In a decision tree or classification problem, we use *gini impurity* to decide which feature or attribute to split the data on. The goal is to split the data in such a way that impurity is minimized, making the data easier to classify. By calculating *gini impurity* for different splits, we can choose the one that best organizes the data, leading to better classification accuracy.

* *low gini impurity*: a basket with only red apples. You know exactly what you'll pick, so the *gini impurity* is 0.
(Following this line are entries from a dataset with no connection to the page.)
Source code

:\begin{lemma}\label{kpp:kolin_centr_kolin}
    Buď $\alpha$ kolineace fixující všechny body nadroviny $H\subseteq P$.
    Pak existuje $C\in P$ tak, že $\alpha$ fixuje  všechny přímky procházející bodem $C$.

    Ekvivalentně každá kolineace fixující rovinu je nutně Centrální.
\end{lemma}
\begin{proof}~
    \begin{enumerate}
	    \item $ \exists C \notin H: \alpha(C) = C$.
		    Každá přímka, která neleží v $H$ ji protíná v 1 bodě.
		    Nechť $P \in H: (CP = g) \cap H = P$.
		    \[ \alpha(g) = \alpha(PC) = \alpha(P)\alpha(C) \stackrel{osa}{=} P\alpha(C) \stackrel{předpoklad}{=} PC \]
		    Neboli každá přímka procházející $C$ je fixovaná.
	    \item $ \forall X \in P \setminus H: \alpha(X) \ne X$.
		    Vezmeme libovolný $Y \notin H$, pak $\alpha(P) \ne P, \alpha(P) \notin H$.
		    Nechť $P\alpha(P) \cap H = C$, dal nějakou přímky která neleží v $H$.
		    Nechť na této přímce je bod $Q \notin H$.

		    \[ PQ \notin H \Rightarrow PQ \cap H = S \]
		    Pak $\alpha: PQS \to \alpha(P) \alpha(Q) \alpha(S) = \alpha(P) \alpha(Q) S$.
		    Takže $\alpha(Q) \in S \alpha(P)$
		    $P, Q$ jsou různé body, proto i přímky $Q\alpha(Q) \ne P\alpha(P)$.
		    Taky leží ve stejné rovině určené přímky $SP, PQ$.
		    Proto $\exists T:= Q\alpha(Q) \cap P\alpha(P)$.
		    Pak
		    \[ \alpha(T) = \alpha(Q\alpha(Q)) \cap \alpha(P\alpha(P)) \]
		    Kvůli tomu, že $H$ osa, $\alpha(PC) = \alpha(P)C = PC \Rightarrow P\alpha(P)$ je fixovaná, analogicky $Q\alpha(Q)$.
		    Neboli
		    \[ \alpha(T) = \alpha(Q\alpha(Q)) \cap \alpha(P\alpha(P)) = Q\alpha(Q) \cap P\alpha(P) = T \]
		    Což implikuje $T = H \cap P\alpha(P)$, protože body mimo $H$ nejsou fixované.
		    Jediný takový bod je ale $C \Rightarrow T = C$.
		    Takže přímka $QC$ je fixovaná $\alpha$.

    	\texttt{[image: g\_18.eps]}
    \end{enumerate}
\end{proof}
* *high gini impurity*: a basket with red apples, green apples, and yellow apples mixed together. It’s uncertain which color you’ll pick, so the *gini impurity* is high.

EXAMPLE:

*Given:*

- 10 fruits in a basket: 6 apples (red), 4 oranges (orange).
- We want to calculate the **Gini Impurity** of the dataset before splitting it.

*Calculation*:
* total number of fruits:
    * $ \text{total} = 10 \quad (6 \text{ Apples} + 4 \text{ Oranges}) $
* proportions of each class:  
    * $ p_{\text{apple}} = \frac{6}{10} = 0.6 \quad \text{(proportion of apples)} $
    * $ p_{\text{orange}} = \frac{4}{10} = 0.4 \quad \text{(proportion of oranges)} $

* gini impurity calculation (before the split):
    * $ G(S) = 1 - \left( (0.6)^2 + (0.4)^2 \right) $

    calculate each term:  
    
    * $ (0.6)^2 = 0.36 $ 
    * $ (0.4)^2 = 0.16 $

    now, calculate the gini impurity:  
    * $ G(S) = 1 - (0.36 + 0.16) = 1 - 0.52 = 0.48 $

* split the dataset by the feature *color* (there are two groups):
    * *Group 1* Red: 6 apples
    * *Group 2* Orange: 4 oranges

* calculate gini impurity for each subset:
    * *Group 1*: since all fruits in this group are apples, the gini impurity is 0 (no uncertainty):
        * $ G(\text{Red}) = 1 - (1^2) = 0 $
    * *Group 2*: all fruits in this group are oranges, so the gini impurity is also 0:
        * $ G(\text{Orange}) = 1 - (1^2) = 0 $

* calculate the weighted gini impurity (after the split):
    * $ G(S_{\text{split}}) = \frac{6}{10} \cdot G(\text{Red}) + \frac{4}{10} \cdot G(\text{Orange}) $
    
    since both gini impurities are 0:
    * $ G(S_{\text{split}}) = \frac{6}{10} \cdot 0 + \frac{4}{10} \cdot 0 = 0 $

* calculate *gini gain*:
    * the ***Gini Gain*** is calculated by subtracting the weighted *gini impurity* after the split from the original *gini impurity*:
        * $ GG(S, \text{color}) = G(S) - G(S_{\text{split}}) $
        
        substitute the values:
        
        * $ GG(S, \text{color}) = 0.48 - 0 = 0.48 $

*Result Interpretation:*

The *gini gain* from splitting the dataset by the color of the fruits is *0.48*. This indicates the amount of impurity (uncertainty) reduced by splitting the dataset based on the *color* feature. Since the fruits are perfectly separated by color (all red fruits in one group and all orange fruits in another), the *gini gain* is high, indicating that *color* is a very good feature for splitting the data. The *gini impurity* in each group is 0, and the total impurity is completely eliminated by the split, which is why the *gini gain* is equal to the original *gini impurity* of the dataset. In summary, *gini impurity* is used to measure the *impurity* of the dataset before and after a split. A higher *gini gain* indicates a better split, as it shows a large reduction in impurity. In this case, *color* is a very effective feature for splitting the dataset because it leads to perfect separation of the apples and oranges.